▸ **WORK REQUEST**:
Pictures should be excluded; otherwise, copy every entry exactly.

▸ **AVAILABLE DATA**:

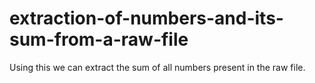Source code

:# extraction-of-numbers-and-its-sum-from-a-raw-file
Using this we can extract the sum of all numbers present in the raw file.
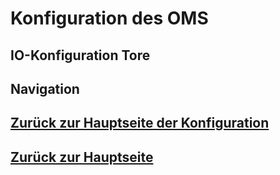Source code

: # Konfiguration des OMS
## IO-Konfiguration Tore

## Navigation
## [Zurück zur Hauptseite der Konfiguration](./configuration_main.md)
## [Zurück zur Hauptseite](../README.md)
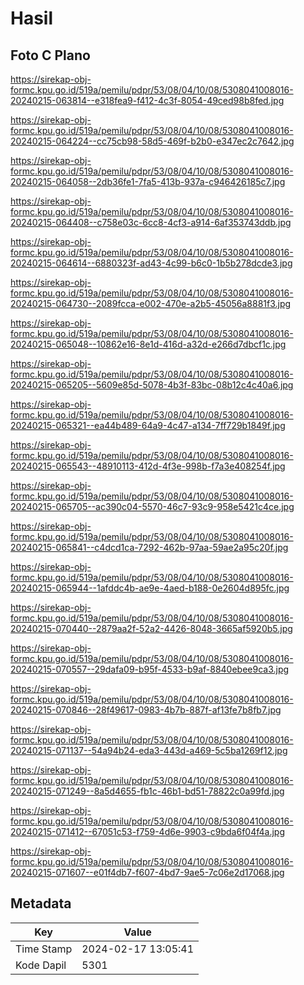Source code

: # Hasil

## Foto C Plano

https://sirekap-obj-formc.kpu.go.id/519a/pemilu/pdpr/53/08/04/10/08/5308041008016-20240215-063814--e318fea9-f412-4c3f-8054-49ced98b8fed.jpg

https://sirekap-obj-formc.kpu.go.id/519a/pemilu/pdpr/53/08/04/10/08/5308041008016-20240215-064224--cc75cb98-58d5-469f-b2b0-e347ec2c7642.jpg

https://sirekap-obj-formc.kpu.go.id/519a/pemilu/pdpr/53/08/04/10/08/5308041008016-20240215-064058--2db36fe1-7fa5-413b-937a-c946426185c7.jpg

https://sirekap-obj-formc.kpu.go.id/519a/pemilu/pdpr/53/08/04/10/08/5308041008016-20240215-064408--c758e03c-6cc8-4cf3-a914-6af353743ddb.jpg

https://sirekap-obj-formc.kpu.go.id/519a/pemilu/pdpr/53/08/04/10/08/5308041008016-20240215-064614--6880323f-ad43-4c99-b6c0-1b5b278dcde3.jpg

https://sirekap-obj-formc.kpu.go.id/519a/pemilu/pdpr/53/08/04/10/08/5308041008016-20240215-064730--2089fcca-e002-470e-a2b5-45056a8881f3.jpg

https://sirekap-obj-formc.kpu.go.id/519a/pemilu/pdpr/53/08/04/10/08/5308041008016-20240215-065048--10862e16-8e1d-416d-a32d-e266d7dbcf1c.jpg

https://sirekap-obj-formc.kpu.go.id/519a/pemilu/pdpr/53/08/04/10/08/5308041008016-20240215-065205--5609e85d-5078-4b3f-83bc-08b12c4c40a6.jpg

https://sirekap-obj-formc.kpu.go.id/519a/pemilu/pdpr/53/08/04/10/08/5308041008016-20240215-065321--ea44b489-64a9-4c47-a134-7ff729b1849f.jpg

https://sirekap-obj-formc.kpu.go.id/519a/pemilu/pdpr/53/08/04/10/08/5308041008016-20240215-065543--48910113-412d-4f3e-998b-f7a3e408254f.jpg

https://sirekap-obj-formc.kpu.go.id/519a/pemilu/pdpr/53/08/04/10/08/5308041008016-20240215-065705--ac390c04-5570-46c7-93c9-958e5421c4ce.jpg

https://sirekap-obj-formc.kpu.go.id/519a/pemilu/pdpr/53/08/04/10/08/5308041008016-20240215-065841--c4dcd1ca-7292-462b-97aa-59ae2a95c20f.jpg

https://sirekap-obj-formc.kpu.go.id/519a/pemilu/pdpr/53/08/04/10/08/5308041008016-20240215-065944--1afddc4b-ae9e-4aed-b188-0e2604d895fc.jpg

https://sirekap-obj-formc.kpu.go.id/519a/pemilu/pdpr/53/08/04/10/08/5308041008016-20240215-070440--2879aa2f-52a2-4426-8048-3665af5920b5.jpg

https://sirekap-obj-formc.kpu.go.id/519a/pemilu/pdpr/53/08/04/10/08/5308041008016-20240215-070557--29dafa09-b95f-4533-b9af-8840ebee9ca3.jpg

https://sirekap-obj-formc.kpu.go.id/519a/pemilu/pdpr/53/08/04/10/08/5308041008016-20240215-070846--28f49617-0983-4b7b-887f-af13fe7b8fb7.jpg

https://sirekap-obj-formc.kpu.go.id/519a/pemilu/pdpr/53/08/04/10/08/5308041008016-20240215-071137--54a94b24-eda3-443d-a469-5c5ba1269f12.jpg

https://sirekap-obj-formc.kpu.go.id/519a/pemilu/pdpr/53/08/04/10/08/5308041008016-20240215-071249--8a5d4655-fb1c-46b1-bd51-78822c0a99fd.jpg

https://sirekap-obj-formc.kpu.go.id/519a/pemilu/pdpr/53/08/04/10/08/5308041008016-20240215-071412--67051c53-f759-4d6e-9903-c9bda6f04f4a.jpg

https://sirekap-obj-formc.kpu.go.id/519a/pemilu/pdpr/53/08/04/10/08/5308041008016-20240215-071607--e01f4db7-f607-4bd7-9ae5-7c06e2d17068.jpg


## Metadata

| Key        | Value               |
| ---------- | ------------------- |
| Time Stamp | 2024-02-17 13:05:41 |
| Kode Dapil | 5301                |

▸ **SOLUTION TO THE EXERCISE**:
Source code

:# extraction-of-numbers-and-its-sum-from-a-raw-file
Using this we can extract the sum of all numbers present in the raw file.
Source code

: # Konfiguration des OMS
## IO-Konfiguration Tore

## Navigation
## [Zurück zur Hauptseite der Konfiguration](./configuration_main.md)
## [Zurück zur Hauptseite](../README.md)
Source code

: # Hasil

## Foto C Plano

https://sirekap-obj-formc.kpu.go.id/519a/pemilu/pdpr/53/08/04/10/08/5308041008016-20240215-063814--e318fea9-f412-4c3f-8054-49ced98b8fed.jpg

https://sirekap-obj-formc.kpu.go.id/519a/pemilu/pdpr/53/08/04/10/08/5308041008016-20240215-064224--cc75cb98-58d5-469f-b2b0-e347ec2c7642.jpg

https://sirekap-obj-formc.kpu.go.id/519a/pemilu/pdpr/53/08/04/10/08/5308041008016-20240215-064058--2db36fe1-7fa5-413b-937a-c946426185c7.jpg

https://sirekap-obj-formc.kpu.go.id/519a/pemilu/pdpr/53/08/04/10/08/5308041008016-20240215-064408--c758e03c-6cc8-4cf3-a914-6af353743ddb.jpg

https://sirekap-obj-formc.kpu.go.id/519a/pemilu/pdpr/53/08/04/10/08/5308041008016-20240215-064614--6880323f-ad43-4c99-b6c0-1b5b278dcde3.jpg

https://sirekap-obj-formc.kpu.go.id/519a/pemilu/pdpr/53/08/04/10/08/5308041008016-20240215-064730--2089fcca-e002-470e-a2b5-45056a8881f3.jpg

https://sirekap-obj-formc.kpu.go.id/519a/pemilu/pdpr/53/08/04/10/08/5308041008016-20240215-065048--10862e16-8e1d-416d-a32d-e266d7dbcf1c.jpg

https://sirekap-obj-formc.kpu.go.id/519a/pemilu/pdpr/53/08/04/10/08/5308041008016-20240215-065205--5609e85d-5078-4b3f-83bc-08b12c4c40a6.jpg

https://sirekap-obj-formc.kpu.go.id/519a/pemilu/pdpr/53/08/04/10/08/5308041008016-20240215-065321--ea44b489-64a9-4c47-a134-7ff729b1849f.jpg

https://sirekap-obj-formc.kpu.go.id/519a/pemilu/pdpr/53/08/04/10/08/5308041008016-20240215-065543--48910113-412d-4f3e-998b-f7a3e408254f.jpg

https://sirekap-obj-formc.kpu.go.id/519a/pemilu/pdpr/53/08/04/10/08/5308041008016-20240215-065705--ac390c04-5570-46c7-93c9-958e5421c4ce.jpg

https://sirekap-obj-formc.kpu.go.id/519a/pemilu/pdpr/53/08/04/10/08/5308041008016-20240215-065841--c4dcd1ca-7292-462b-97aa-59ae2a95c20f.jpg

https://sirekap-obj-formc.kpu.go.id/519a/pemilu/pdpr/53/08/04/10/08/5308041008016-20240215-065944--1afddc4b-ae9e-4aed-b188-0e2604d895fc.jpg

https://sirekap-obj-formc.kpu.go.id/519a/pemilu/pdpr/53/08/04/10/08/5308041008016-20240215-070440--2879aa2f-52a2-4426-8048-3665af5920b5.jpg

https://sirekap-obj-formc.kpu.go.id/519a/pemilu/pdpr/53/08/04/10/08/5308041008016-20240215-070557--29dafa09-b95f-4533-b9af-8840ebee9ca3.jpg

https://sirekap-obj-formc.kpu.go.id/519a/pemilu/pdpr/53/08/04/10/08/5308041008016-20240215-070846--28f49617-0983-4b7b-887f-af13fe7b8fb7.jpg

https://sirekap-obj-formc.kpu.go.id/519a/pemilu/pdpr/53/08/04/10/08/5308041008016-20240215-071137--54a94b24-eda3-443d-a469-5c5ba1269f12.jpg

https://sirekap-obj-formc.kpu.go.id/519a/pemilu/pdpr/53/08/04/10/08/5308041008016-20240215-071249--8a5d4655-fb1c-46b1-bd51-78822c0a99fd.jpg

https://sirekap-obj-formc.kpu.go.id/519a/pemilu/pdpr/53/08/04/10/08/5308041008016-20240215-071412--67051c53-f759-4d6e-9903-c9bda6f04f4a.jpg

https://sirekap-obj-formc.kpu.go.id/519a/pemilu/pdpr/53/08/04/10/08/5308041008016-20240215-071607--e01f4db7-f607-4bd7-9ae5-7c06e2d17068.jpg


## Metadata

| Key        | Value               |
| ---------- | ------------------- |
| Time Stamp | 2024-02-17 13:05:41 |
| Kode Dapil | 5301                |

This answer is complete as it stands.